§ Extracted records:
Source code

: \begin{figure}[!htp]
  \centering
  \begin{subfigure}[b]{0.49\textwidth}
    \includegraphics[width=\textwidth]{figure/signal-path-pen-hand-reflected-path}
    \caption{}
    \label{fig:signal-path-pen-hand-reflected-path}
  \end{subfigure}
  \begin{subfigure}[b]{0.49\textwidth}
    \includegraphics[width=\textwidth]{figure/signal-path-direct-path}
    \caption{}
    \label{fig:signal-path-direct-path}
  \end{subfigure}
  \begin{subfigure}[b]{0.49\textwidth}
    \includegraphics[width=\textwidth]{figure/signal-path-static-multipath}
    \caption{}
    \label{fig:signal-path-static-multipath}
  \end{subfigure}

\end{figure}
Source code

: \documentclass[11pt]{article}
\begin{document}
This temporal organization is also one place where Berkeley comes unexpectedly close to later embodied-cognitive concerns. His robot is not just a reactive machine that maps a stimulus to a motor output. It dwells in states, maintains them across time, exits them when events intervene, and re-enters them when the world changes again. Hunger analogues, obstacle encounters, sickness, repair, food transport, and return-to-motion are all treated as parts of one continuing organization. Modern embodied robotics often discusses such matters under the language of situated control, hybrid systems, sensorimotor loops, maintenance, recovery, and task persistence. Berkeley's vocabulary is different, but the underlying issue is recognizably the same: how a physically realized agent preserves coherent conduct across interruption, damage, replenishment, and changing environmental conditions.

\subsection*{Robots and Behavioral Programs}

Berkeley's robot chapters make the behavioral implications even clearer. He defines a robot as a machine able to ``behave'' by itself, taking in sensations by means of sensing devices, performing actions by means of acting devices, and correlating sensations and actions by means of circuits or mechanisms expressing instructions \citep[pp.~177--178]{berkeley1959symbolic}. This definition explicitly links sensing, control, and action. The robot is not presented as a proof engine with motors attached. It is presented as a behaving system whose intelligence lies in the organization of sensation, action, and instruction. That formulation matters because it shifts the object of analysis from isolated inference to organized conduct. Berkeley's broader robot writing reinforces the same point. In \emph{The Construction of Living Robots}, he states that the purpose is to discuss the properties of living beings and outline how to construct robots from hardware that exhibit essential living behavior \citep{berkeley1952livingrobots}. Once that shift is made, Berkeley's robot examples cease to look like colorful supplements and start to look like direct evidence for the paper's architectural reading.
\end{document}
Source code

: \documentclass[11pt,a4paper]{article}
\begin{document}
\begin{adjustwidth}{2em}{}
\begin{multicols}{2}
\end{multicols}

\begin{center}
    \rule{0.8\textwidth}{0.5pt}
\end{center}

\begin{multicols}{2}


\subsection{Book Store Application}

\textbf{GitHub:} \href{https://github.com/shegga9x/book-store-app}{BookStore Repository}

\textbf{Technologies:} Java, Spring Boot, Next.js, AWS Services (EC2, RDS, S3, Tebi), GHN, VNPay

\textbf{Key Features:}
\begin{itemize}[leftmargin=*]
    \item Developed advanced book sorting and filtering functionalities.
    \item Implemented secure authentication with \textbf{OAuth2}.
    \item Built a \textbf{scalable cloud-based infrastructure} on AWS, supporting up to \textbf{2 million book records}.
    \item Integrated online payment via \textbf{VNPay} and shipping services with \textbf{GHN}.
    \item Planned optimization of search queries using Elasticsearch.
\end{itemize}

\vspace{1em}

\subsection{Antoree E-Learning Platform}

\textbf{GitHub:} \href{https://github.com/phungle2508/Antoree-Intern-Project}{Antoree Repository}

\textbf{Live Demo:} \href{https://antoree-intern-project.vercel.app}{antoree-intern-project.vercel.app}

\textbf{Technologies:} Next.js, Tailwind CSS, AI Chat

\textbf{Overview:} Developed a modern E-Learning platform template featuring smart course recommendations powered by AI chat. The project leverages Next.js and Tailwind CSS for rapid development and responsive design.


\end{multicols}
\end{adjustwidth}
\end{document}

§ WHAT IS BEING ASKED: Find the lines above that contain the string "Technologies" and answer with how many there are, nothing else.

§ RESPONSE: 2